Troubleshooting-Crash When Calling Function

BUG-调用函数就崩溃

作者 Hailiang Dong 日期 2018-04-08
Troubleshooting-Crash When Calling Function

Background

Recently, one of my teammate asked me to help him to debug a program. The behavior of the program was so strange that makes him unable to identify the bugs in it. The bug is caused by stack overflow. Since I have also encounter several cases like that, I decide to write this blog to analyze these programs and help you to understand the program in a system level. These types of bugs are hard to debug even if you utilize the debug mode provided by the IDE since the debugger cannot tell you which line of code causes the crash of the program. We need to analyze the program in a system level.

A Real Instance

In this section, I will show an example code a bug that will cause the program crash when invoking a specific function. Here is the code, some irrelevant details are omitted.

1
2
3
4
5
6
7
8
9
10
11
12
13
14
15
16
17
18
#include <stdio.h>
#define MAX_LENGTH 100

void SCS_3(){
printf("2\n");
int i;
int scs[MAX_LENGTH][MAX_LENGTH][MAX_LENGTH]={0};
// .......
return;
}

int main(){
char buffer[MAX_LENGTH];
read_string(buffer);
printf("1\n");
SCS_3();
return 0;
}

Two printf statement are used for debugging. However, the program crashed with only 1 printed in the console. At the beginning, I thought the bug was in the function read_string. The buffer might be too small to hold the input and causing the buffer overflow. Consequently, the entrance address of the function SCS_3 might be changed to an invalid memory address, which will cause the program crash down.
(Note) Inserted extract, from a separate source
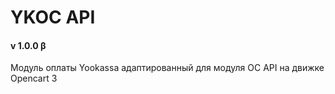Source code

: # YKOC API 
#### v 1.0.0 β 

Модуль оплаты Yookassa адаптированный для модуля OC API на движке Opencart 3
Unfortunately, this is not the case. After I commented those codes in the program, the bug is still there. And I quickly noticed that the bug must be in function SCS_3. Since the statement printf("2\n"); is not successfully executed, the error should occurred in the initial process of this function. Actually, the bug is caused the third line in function SCS_3. The programmer created a local variable, which is a three dimension array (this is not a good coding habit, since this program is just for testing, the programmer took a shortcut). Notice that the local variables are store in the stack, and this leaves an hidden trouble in the initial process of the function. Next, I am going to analyze the bug in detail, which will involve some facts about how the system handle the function invoking, if you are not very clear, you can visit Wiki for help.

In a matter of fact, when the function main attempt to invoking function SCS_3,some prologue codes must be executed first. Specifically, it will save the return address (the address of main function) and the frame pointer into the call stack. Next, the prologue code will allocate the memory space for parameter and local variables in stack and change the stack pointer if needed. If all works correctly, the function are ready to run. Since the local variable scs is too large, which has 1MB, for stack, the stack overflowed in the initial process and therefore the program crashed down.

It is easy to fix this bug, we can allocate the three dimension array scs in the heap using dynamic allocation method. However. it is not very easy to crate a 3-D array in programming language like C, in the next blog, I will introduce a general way to create multi-dimensional array.